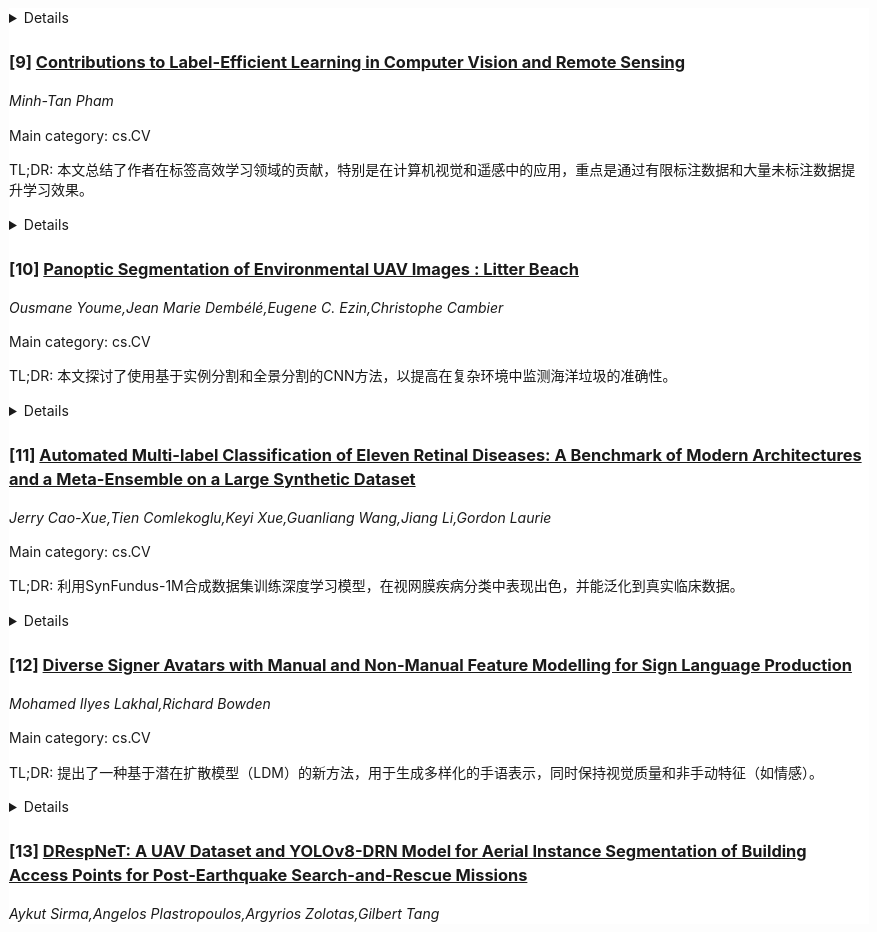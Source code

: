 
<details><summary>Details</summary></details>


### [9] [Contributions to Label-Efficient Learning in Computer Vision and Remote Sensing](https://arxiv.org/abs/2508.15973)
*Minh-Tan Pham*

Main category: cs.CV

TL;DR: 本文总结了作者在标签高效学习领域的贡献，特别是在计算机视觉和遥感中的应用，重点是通过有限标注数据和大量未标注数据提升学习效果。


<details><summary>Details</summary></details>


### [10] [Panoptic Segmentation of Environmental UAV Images : Litter Beach](https://arxiv.org/abs/2508.15985)
*Ousmane Youme,Jean Marie Dembélé,Eugene C. Ezin,Christophe Cambier*

Main category: cs.CV

TL;DR: 本文探讨了使用基于实例分割和全景分割的CNN方法，以提高在复杂环境中监测海洋垃圾的准确性。


<details><summary>Details</summary></details>


### [11] [Automated Multi-label Classification of Eleven Retinal Diseases: A Benchmark of Modern Architectures and a Meta-Ensemble on a Large Synthetic Dataset](https://arxiv.org/abs/2508.15986)
*Jerry Cao-Xue,Tien Comlekoglu,Keyi Xue,Guanliang Wang,Jiang Li,Gordon Laurie*

Main category: cs.CV

TL;DR: 利用SynFundus-1M合成数据集训练深度学习模型，在视网膜疾病分类中表现出色，并能泛化到真实临床数据。


<details><summary>Details</summary></details>


### [12] [Diverse Signer Avatars with Manual and Non-Manual Feature Modelling for Sign Language Production](https://arxiv.org/abs/2508.15988)
*Mohamed Ilyes Lakhal,Richard Bowden*

Main category: cs.CV

TL;DR: 提出了一种基于潜在扩散模型（LDM）的新方法，用于生成多样化的手语表示，同时保持视觉质量和非手动特征（如情感）。


<details><summary>Details</summary></details>


### [13] [DRespNeT: A UAV Dataset and YOLOv8-DRN Model for Aerial Instance Segmentation of Building Access Points for Post-Earthquake Search-and-Rescue Missions](https://arxiv.org/abs/2508.16016)
*Aykut Sirma,Angelos Plastropoulos,Argyrios Zolotas,Gilbert Tang*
--
-- The problem --
In repeating the entries, exclude the pictures and alter nothing else.

-- Reply to the exercise --
Source code

: 
<details><summary>Details</summary></details>


### [9] [Contributions to Label-Efficient Learning in Computer Vision and Remote Sensing](https://arxiv.org/abs/2508.15973)
*Minh-Tan Pham*

Main category: cs.CV

TL;DR: 本文总结了作者在标签高效学习领域的贡献，特别是在计算机视觉和遥感中的应用，重点是通过有限标注数据和大量未标注数据提升学习效果。


<details><summary>Details</summary></details>


### [10] [Panoptic Segmentation of Environmental UAV Images : Litter Beach](https://arxiv.org/abs/2508.15985)
*Ousmane Youme,Jean Marie Dembélé,Eugene C. Ezin,Christophe Cambier*

Main category: cs.CV

TL;DR: 本文探讨了使用基于实例分割和全景分割的CNN方法，以提高在复杂环境中监测海洋垃圾的准确性。


<details><summary>Details</summary></details>


### [11] [Automated Multi-label Classification of Eleven Retinal Diseases: A Benchmark of Modern Architectures and a Meta-Ensemble on a Large Synthetic Dataset](https://arxiv.org/abs/2508.15986)
*Jerry Cao-Xue,Tien Comlekoglu,Keyi Xue,Guanliang Wang,Jiang Li,Gordon Laurie*

Main category: cs.CV

TL;DR: 利用SynFundus-1M合成数据集训练深度学习模型，在视网膜疾病分类中表现出色，并能泛化到真实临床数据。


<details><summary>Details</summary></details>


### [12] [Diverse Signer Avatars with Manual and Non-Manual Feature Modelling for Sign Language Production](https://arxiv.org/abs/2508.15988)
*Mohamed Ilyes Lakhal,Richard Bowden*

Main category: cs.CV

TL;DR: 提出了一种基于潜在扩散模型（LDM）的新方法，用于生成多样化的手语表示，同时保持视觉质量和非手动特征（如情感）。


<details><summary>Details</summary></details>


### [13] [DRespNeT: A UAV Dataset and YOLOv8-DRN Model for Aerial Instance Segmentation of Building Access Points for Post-Earthquake Search-and-Rescue Missions](https://arxiv.org/abs/2508.16016)
*Aykut Sirma,Angelos Plastropoulos,Argyrios Zolotas,Gilbert Tang*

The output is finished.